Many people wishing to make the environmentally-friendly choice often choose linoleum over vinyl as it is generally believed to be more eco-friendly. However, this may not be completely true and it is worth making a comprehensive comparison of the two flooring types before making a decision.
Vinyl and Linoleum – the Same Thing?
Vinyl and linoleum are often believed to be different names for the same thing. One reason for this could be because they look very similar; another is that to a large extent, vinyl took over the market from linoleum in the 1950’s, leading many people to believe that it is an upgraded version of the latter.
Vinyl and linoleum are actually distinctly different, although they do share many similar properties – namely, that they are both very durable and easy to care for, as well as being sound-insulating and soft underfoot. They also both come in a wide range of styles and colours.
Differences Between Vinyl and Linoleum
The key difference between them is that linoleum is a completely natural product whereas vinyl is a synthetic material derived from petroleum. This leads to differences in several points:
Although vinyl effectively replaced linoleum in the 1950’s, the latter is now making a comeback as society becomes more aware of environmental issues. Linoleum is a great choice for sustainable flooring because it is made of completely natural materials which come from renewable sources and are 100% biodegradable. Any left-over or waster products from the manufacturing process can be re-used in future productions and when the linoleum flooring is eventually disposed of, it will not sit in landfills for thousands of years.

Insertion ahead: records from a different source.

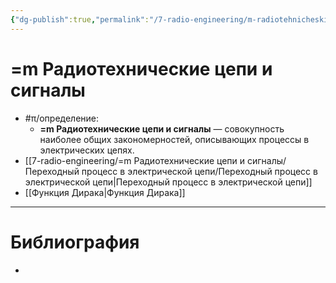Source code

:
 ```yaml
---
{"dg-publish":true,"permalink":"/7-radio-engineering/m-radiotehnicheskie-czepi-i-signaly/m-radiotehnicheskie-czepi-i-signaly/","title":"=m Радиотехнические цепи и сигналы"}
---
```



# =m Радиотехнические цепи и сигналы

- #π/определение:
	- **=m Радиотехнические цепи и сигналы** — совокупность наиболее общих закономерностей, описывающих процессы в электрических цепях.
- [[7-radio-engineering/=m Радиотехнические цепи и сигналы/Переходный процесс в электрической цепи/Переходный процесс в электрической цепи\|Переходный процесс в электрической цепи]]
- [[Функция Дирака\|Функция Дирака]]

---

# Библиография

-
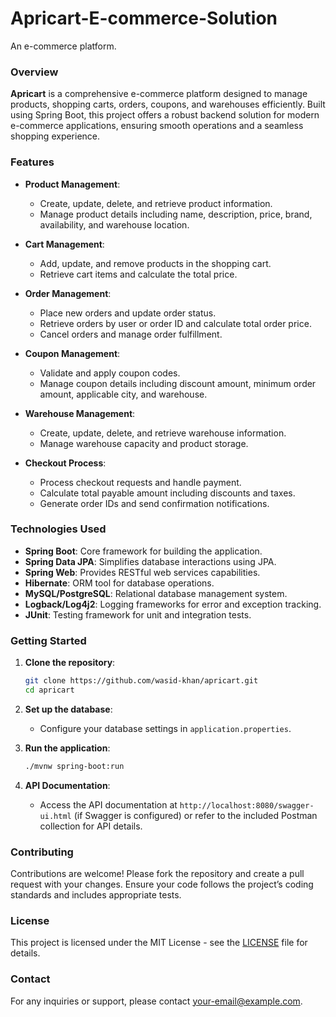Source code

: # Apricart-E-commerce-Solution
An e-commerce platform.

### Overview

**Apricart** is a comprehensive e-commerce platform designed to manage products, shopping carts, orders, coupons, and warehouses efficiently. Built using Spring Boot, this project offers a robust backend solution for modern e-commerce applications, ensuring smooth operations and a seamless shopping experience.

### Features

- **Product Management**: 
  - Create, update, delete, and retrieve product information.
  - Manage product details including name, description, price, brand, availability, and warehouse location.

- **Cart Management**: 
  - Add, update, and remove products in the shopping cart.
  - Retrieve cart items and calculate the total price.

- **Order Management**: 
  - Place new orders and update order status.
  - Retrieve orders by user or order ID and calculate total order price.
  - Cancel orders and manage order fulfillment.

- **Coupon Management**: 
  - Validate and apply coupon codes.
  - Manage coupon details including discount amount, minimum order amount, applicable city, and warehouse.

- **Warehouse Management**: 
  - Create, update, delete, and retrieve warehouse information.
  - Manage warehouse capacity and product storage.

- **Checkout Process**: 
  - Process checkout requests and handle payment.
  - Calculate total payable amount including discounts and taxes.
  - Generate order IDs and send confirmation notifications.

### Technologies Used

- **Spring Boot**: Core framework for building the application.
- **Spring Data JPA**: Simplifies database interactions using JPA.
- **Spring Web**: Provides RESTful web services capabilities.
- **Hibernate**: ORM tool for database operations.
- **MySQL/PostgreSQL**: Relational database management system.
- **Logback/Log4j2**: Logging frameworks for error and exception tracking.
- **JUnit**: Testing framework for unit and integration tests.

### Getting Started

1. **Clone the repository**:
   ```bash
   git clone https://github.com/wasid-khan/apricart.git
   cd apricart
   ```

2. **Set up the database**:
   - Configure your database settings in `application.properties`.

3. **Run the application**:
   ```bash
   ./mvnw spring-boot:run
   ```

4. **API Documentation**:
   - Access the API documentation at `http://localhost:8080/swagger-ui.html` (if Swagger is configured) or refer to the included Postman collection for API details.

### Contributing

Contributions are welcome! Please fork the repository and create a pull request with your changes. Ensure your code follows the project’s coding standards and includes appropriate tests.

### License

This project is licensed under the MIT License - see the [LICENSE](LICENSE) file for details.

### Contact
For any inquiries or support, please contact [your-email@example.com](wakhan.msis23seecs@seecs.edu.pk).
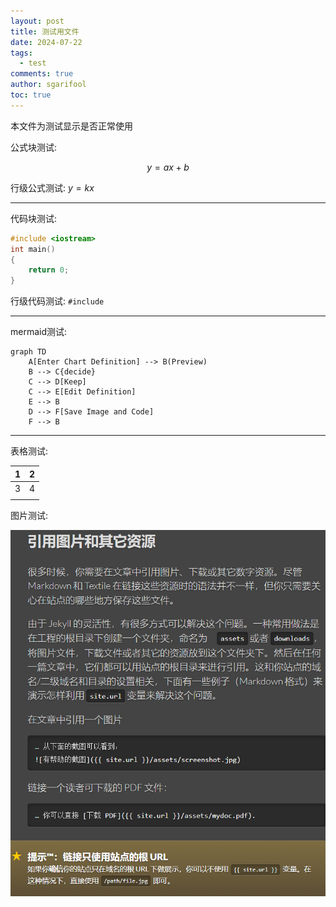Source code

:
 ```yaml
---
layout: post
title: 测试用文件
date: 2024-07-22
tags:
  - test
comments: true
author: sgarifool
toc: true
---
```


本文件为测试显示是否正常使用

<!-- more -->

公式块测试: 

$$
y = ax + b
$$

行级公式测试: $y = kx$

---

代码块测试: 

```cpp
#include <iostream>
int main()
{
	return 0;
}
```

行级代码测试: `#include`

---

mermaid测试: 

```mermaid
graph TD
    A[Enter Chart Definition] --> B(Preview)
    B --> C{decide}
    C --> D[Keep]
    C --> E[Edit Definition]
    E --> B
    D --> F[Save Image and Code]
    F --> B
```

---

表格测试: 

| 1   | 2   |
| --- | --- |
| 3   | 4   |
|     |     |

图片测试: 

![](../assets/img-2024-07-22-test.png)

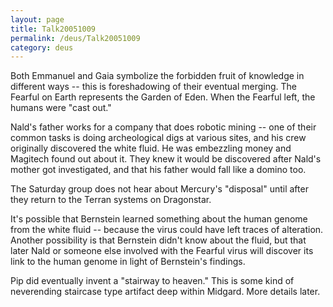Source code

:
 ```yaml
---
layout: page
title: Talk20051009
permalink: /deus/Talk20051009
category: deus
---
```

Both Emmanuel and Gaia symbolize the forbidden fruit of knowledge in different ways -- this is foreshadowing of their eventual merging. The Fearful on Earth represents the Garden of Eden. When the Fearful left, the humans were &quot;cast out.&quot;

Nald's father works for a company that does robotic mining -- one of their common tasks is doing archeological digs at various sites, and his crew originally discovered the white fluid. He was embezzling money and Magitech found out about it. They knew it would be discovered after Nald's mother got investigated, and that his father would fall like a domino too.

The Saturday group does not hear about Mercury's &quot;disposal&quot; until after they return to the Terran systems on Dragonstar.

It's possible that Bernstein learned something about the human genome from the white fluid -- because the virus could have left traces of alteration. Another possibility is that Bernstein didn't know about the fluid, but that later Nald or someone else involved with the Fearful virus will discover its link to the human genome in light of Bernstein's findings.

Pip did eventually invent a &quot;stairway to heaven.&quot; This is some kind of neverending staircase type artifact deep within Midgard. More details later.

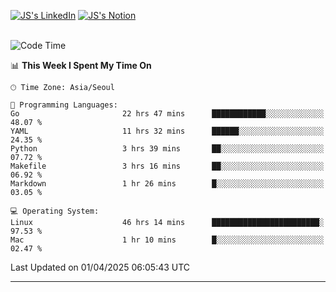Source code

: 
[![JS's LinkedIn](https://img.shields.io/badge/LinkedIn-blue?style=for-the-badge&logo=linkedin)](https://www.linkedin.com/in/jaeseung-lee-5a2a32139/) 
[![JS's Notion](https://img.shields.io/badge/Notion-black?style=for-the-badge&logo=notion)](https://bit.ly/ljswiki1) <br><br>
<!-- ![JS's GitHub stats](https://github-readme-stats-lemon-five.vercel.app/api?username=tkxkd0159&hide=contribs,prs,stars,issues&show_icons=true&theme=react&include_all_commits=true)   -->
<!-- ![Top Langs](https://github-readme-stats-lemon-five.vercel.app/api/top-langs/?username=tkxkd0159&layout=compact&hide=jupyter%20notebook,scss,html,css&langs_count=10)  -->


<!--START_SECTION:waka-->
![Code Time](http://img.shields.io/badge/Code%20Time-3%2C596%20hrs%2013%20mins-blue)

📊 **This Week I Spent My Time On** 

```text
🕑︎ Time Zone: Asia/Seoul

💬 Programming Languages: 
Go                       22 hrs 47 mins      ████████████░░░░░░░░░░░░░   48.07 % 
YAML                     11 hrs 32 mins      ██████░░░░░░░░░░░░░░░░░░░   24.35 % 
Python                   3 hrs 39 mins       ██░░░░░░░░░░░░░░░░░░░░░░░   07.72 % 
Makefile                 3 hrs 16 mins       ██░░░░░░░░░░░░░░░░░░░░░░░   06.92 % 
Markdown                 1 hr 26 mins        █░░░░░░░░░░░░░░░░░░░░░░░░   03.05 % 

💻 Operating System: 
Linux                    46 hrs 14 mins      ████████████████████████░   97.53 % 
Mac                      1 hr 10 mins        █░░░░░░░░░░░░░░░░░░░░░░░░   02.47 % 
```


 Last Updated on 01/04/2025 06:05:43 UTC
<!--END_SECTION:waka-->

---
<!---
<a href="https://github.com/tkxkd0159/books">
  <img align="center" src="https://github-readme-stats-lemon-five.vercel.app/api/pin/?username=tkxkd0159&repo=books&theme=react" />
</a>
-->

<!---
- 🔭 I’m currently working on ...
- 🌱 I’m currently learning blockchain and distributed network
- 👯 I’m looking to collaborate on ...
- 🤔 I’m looking for help with ...
- 💬 Ask me about ...
- 📫 How to reach me: ...
- 😄 Pronouns: ...
- ⚡ Fun fact: ...
-->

Note, however, that studies have shown vinyl actually has the same or even less impact on the environment as linoleum due to the fact its durability and long use means that the total amount of replacement and waste materials generated is reduced. Some studies also claim that vinyl is actually less energy-consumptive in its manufacture, transport and installation than linoleum, whilst others claim that scrap vinyl is often recycled into new vinyl.
Energy-uses aside, however, vinyl still falls behind linoleum in using petroleum products as opposed to natural ones. This means that not only is it using a non-renewable resource which consumes vast amounts of energy in its processing and releases copious amounts of pollutants into the atmosphere, it is ultimately non-biodegradable, adding to the already-serious waste problem.